韓国の絵本には、日本ではなかなか扱われない社会派の内容をテーマとした絵本もあります。昨年6月に神保町のチェッコリで絵画展が開かれた済州島4・3事件をテーマとする『나무도장(木のはんこ)』(クォン・ユンドク作)などです。今回は、そのような社会派絵本の中から、5.18民主化運動(光州事件)を題材とした『오늘은 5월 18일(今日は5月18日)』を紹介します。
●概略
1980年に韓国・全羅南道の光州市で起きた5.18民主化運動(光州事件)を題材として取りあげた初めての絵本。ひとりの少年の目線を通して、事件当時の騒然とした様子、民主化運動に飛び込んでいった人々とその帰りを待つ家族の不安、民主化運動を武力で鎮圧しようとする国家に銃を向けられた人々の悲しみが描かれている。
●あらすじ
5月18日、ぼくたちの街に銃を持った兵隊さんたちがやってきた。おもちゃの銃で遊ぶのが好きだったぼくは、本物の銃を見て胸がどきどきした。

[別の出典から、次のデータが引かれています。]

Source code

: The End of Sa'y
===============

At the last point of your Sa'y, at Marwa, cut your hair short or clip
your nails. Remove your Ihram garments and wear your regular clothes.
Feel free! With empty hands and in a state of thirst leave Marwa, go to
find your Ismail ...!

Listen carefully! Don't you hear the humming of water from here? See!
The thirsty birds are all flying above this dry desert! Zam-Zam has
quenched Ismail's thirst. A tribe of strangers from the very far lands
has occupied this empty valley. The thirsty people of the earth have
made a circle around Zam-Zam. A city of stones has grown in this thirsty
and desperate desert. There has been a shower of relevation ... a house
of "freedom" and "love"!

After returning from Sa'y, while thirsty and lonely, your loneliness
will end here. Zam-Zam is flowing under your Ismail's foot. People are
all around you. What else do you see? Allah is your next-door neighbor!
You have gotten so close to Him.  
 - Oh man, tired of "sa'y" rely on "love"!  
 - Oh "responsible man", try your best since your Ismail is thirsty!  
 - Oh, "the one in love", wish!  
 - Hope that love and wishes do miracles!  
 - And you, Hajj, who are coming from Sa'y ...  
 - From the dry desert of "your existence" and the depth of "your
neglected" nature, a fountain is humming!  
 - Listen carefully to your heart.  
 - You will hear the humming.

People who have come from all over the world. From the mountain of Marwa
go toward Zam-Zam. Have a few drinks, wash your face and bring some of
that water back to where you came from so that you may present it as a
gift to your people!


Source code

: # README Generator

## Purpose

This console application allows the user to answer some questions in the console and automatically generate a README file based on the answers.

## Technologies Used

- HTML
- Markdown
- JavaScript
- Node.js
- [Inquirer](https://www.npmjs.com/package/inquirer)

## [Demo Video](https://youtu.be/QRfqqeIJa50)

夜になると、遠くから銃や大砲の音が聞こえてきた。大人たちが奥の部屋でひそひそ話している。お母さんは泣いていた。お父さんは、お姉ちゃんに「決して外に出てはいけない」と言い聞かせたけれど、次の朝、どこを探してもお姉ちゃんの姿はなかった。
お姉ちゃんは、トラックに乗っていた。国旗を掲げて「民主主義を守ろう」と叫ぶお兄さんたちと一緒に。お母さんが止めても、ぼくが止めても、お姉ちゃんはトラックの荷台に乗ったまま行ってしまった。
それからぼくは、お姉ちゃんを探すお父さんについて歩いた。街には、兵隊さんたちの銃で死んだたくさんの人たち、おじさん、おばさん、大学生や高校生のお棺が並んでいた。お母さんは、夜も眠らずに泣いていた。お姉ちゃんが作ってくれたおもちゃの銃を、ぼくは捨てることにした。
5月28日、お姉ちゃんはまだ帰ってこない。僕はお姉ちゃんに会いたかった。
●試訳
夜になると、遠くから銃や大砲の音が聞こえてきた。
音があまりに大きくて、ぼくはとても怖かった。
お父さんに、兵隊さんたちはだれに銃を向けて撃っているのか聞いてみた。
お父さんはため息をついて、「市民に向けて撃っている」と言った。
どうして味方に銃を向けるのか、ぼくにはわからない。
奥の部屋で、大人たちがひそひそ話をしていた。
部屋から、お母さんの泣き声が聞こえてくる。
お父さんは、お姉ちゃんに「決して家の外に出てはいけない」と言った。
ぼくはお姉ちゃんの部屋に行って、「お母さんが泣くから外に出ないで」と言った。
お姉ちゃんは、どうしてもやらなければならないことがあると言って、僕をぎゅっと抱きしめた。お姉ちゃんからいい匂いがしていた。
(15~17頁)
●日本でのアピールポイント
今から約35年前、多くの一般市民が犠牲になり、韓国を大きく揺るがした光州事件。韓国の人々の心に深い傷を残したこの出来事を、一体どれだけの日本人が知っているだろうか。作家ソ・ジンソンは、幼い男の子の視点を通して、光州事件という難しいテーマを、韓国のごく平凡な家族が経験した出来事として一冊の絵本に描き上げた。戻ってこない「お姉ちゃん」を悲痛な思いで待つ「ぼく」たちのように、民主化のために犠牲になった一人ひとりに家族がいたことに気づくとき、遠かった「隣国の歴史」が真実味をもって迫ってくる。韓国現代史への入口として、韓国をより深く理解しようとする人にぜひ読んでほしい良書である。